Ok gamers, time for another round of Mornington Crescent. In honor of the train wreck that is the 6 types of atheism thread we are going to start off with using Old Testament rules, house of Moab subrules with Calvinball modifications. Masks are required for the first three moves as well as a minimum of 3 goats. All players will carry a shepherd’s crook with one brightly colored flag attached. Stuffed tigers are optional. So to get things started I will get the flock out of here and head off to Green Park. Tally ho!
Using the ammendum punlished in the "Liber al vel Legis" variant I chuffle along to Victoria. Predictably safe I know, but at this stage in play anything else would be less than cromulent - The game is afoot........
Shame on you. Since you didn't complete the required 3 moves a reboot is in order. A Grand Chancellor of the game I have done a reset. New rules are Wellington Over-Under, full Whosian temporal modes and bonus points for the creative use of Olive Oil. I shall now sneak off, unseen by any other players to Baker Street.
Not so fast sirrah! I flump your ruse and shuffle merrily to Ongar Prince Voltan's paradox will apply to all subsequent activity south of Angel Islington - DIVE!!!!!!!!
Being skyclad, I anoint myself with olive oil, extra virgin of course, (bonus points) and slither off to Hampstead, full of whimsy with bright sunny smile. Of course using skyclad magik a toadish pox decends upon all other players current and future. Ta Ta.
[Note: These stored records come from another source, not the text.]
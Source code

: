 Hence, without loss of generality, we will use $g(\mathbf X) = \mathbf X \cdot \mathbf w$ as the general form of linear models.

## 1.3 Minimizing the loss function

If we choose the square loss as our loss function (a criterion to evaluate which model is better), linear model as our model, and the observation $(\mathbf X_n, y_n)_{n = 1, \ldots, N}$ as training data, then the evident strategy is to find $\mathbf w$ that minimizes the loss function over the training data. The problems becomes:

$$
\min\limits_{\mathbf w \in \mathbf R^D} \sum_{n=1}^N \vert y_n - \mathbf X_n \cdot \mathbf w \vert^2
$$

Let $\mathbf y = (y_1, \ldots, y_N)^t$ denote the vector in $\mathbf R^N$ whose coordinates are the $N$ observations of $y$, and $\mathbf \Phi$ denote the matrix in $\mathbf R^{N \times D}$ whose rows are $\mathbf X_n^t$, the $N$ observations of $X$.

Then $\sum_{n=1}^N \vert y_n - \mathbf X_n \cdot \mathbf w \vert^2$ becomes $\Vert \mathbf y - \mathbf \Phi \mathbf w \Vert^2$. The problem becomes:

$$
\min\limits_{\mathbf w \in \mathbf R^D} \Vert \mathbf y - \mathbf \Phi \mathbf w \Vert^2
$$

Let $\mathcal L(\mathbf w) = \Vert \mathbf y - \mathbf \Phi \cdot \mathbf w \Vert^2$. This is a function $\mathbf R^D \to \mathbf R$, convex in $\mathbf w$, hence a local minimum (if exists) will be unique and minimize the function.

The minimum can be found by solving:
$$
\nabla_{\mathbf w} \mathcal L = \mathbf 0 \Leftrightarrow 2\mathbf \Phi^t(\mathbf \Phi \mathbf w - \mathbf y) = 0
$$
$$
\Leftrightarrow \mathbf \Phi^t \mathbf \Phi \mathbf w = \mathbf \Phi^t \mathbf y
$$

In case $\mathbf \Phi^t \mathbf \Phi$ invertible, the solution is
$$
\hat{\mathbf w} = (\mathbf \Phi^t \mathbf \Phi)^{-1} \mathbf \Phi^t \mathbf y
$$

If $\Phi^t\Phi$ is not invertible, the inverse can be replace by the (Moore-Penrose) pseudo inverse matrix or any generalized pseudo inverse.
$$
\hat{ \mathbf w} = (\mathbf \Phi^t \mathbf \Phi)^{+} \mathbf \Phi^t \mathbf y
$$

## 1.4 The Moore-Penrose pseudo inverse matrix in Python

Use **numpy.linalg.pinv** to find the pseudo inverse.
I will now need bleach inside my eyelids to erase the mental image of you slithering covered in olive oil.
Having developed an immunity to toadish pox after repeated infection I'm going to ignore it, pile my golden tresses up and make for High Barnett. Mitch
Late to the party due to being distracted by a young filly in Rhyll, I nonetheless resume play - the Ursine Compulsion variations OBVIOUSLY being utilsed here - with a diagonal slide to Paddington
I will bear with this play, pedestrian as it is, and counter with Lord Robert de Stratford's Vulpine Bishops strategy and sally forth to Oxford Stationl. Here's looking at ya.
Well trousered, but my tweed jacket and sharply pressed cravat help me jump the queue and bag me the best taxi in town. A short jaunt to Rayners Lane. In the words of Trefusis. If you have been, I remain.
But, what station are you going to??? Your declaration of was in another thread and you had neither declared a calvinball flag in your possession nor that you had covered yourself in honey and lime jello. Shaka, the walls fell. As for me, Mike, off to Gospel Oak. BTW, transitioning to the Ipswich derivative. Temporal shifting is now allowed for those wearing Leder Hosen and milking jackets. Crisco is optional.
Use of the Darmok contingency allows for following on with the Picard manoeuvre. You are unable to tell which station I am going for, I do not need to declare, unless you can correctly apply the Riker counter. Qapla'
Having donned Leder Hosen and a Milking Jacket with a liberal application of Crisco to prevent chaffing I am invoking an Ipswich Temporal shift to before you Darmok contingency and demand the satisfaction of knowledge of your destination. Riker be damned. To insure the sanctity of the game I am invoking this procedure from Elephant and Castle. Not disclosing your destination indeed. Do not make me contact Sir Hannibal of Rumpstrapping, Master of rule and large hairy mammals, to invalidate your nefarious bypass of fair play.
Due to that fox looking decidedly European the ukip variation is now in play. Ipswich temporal shift denied.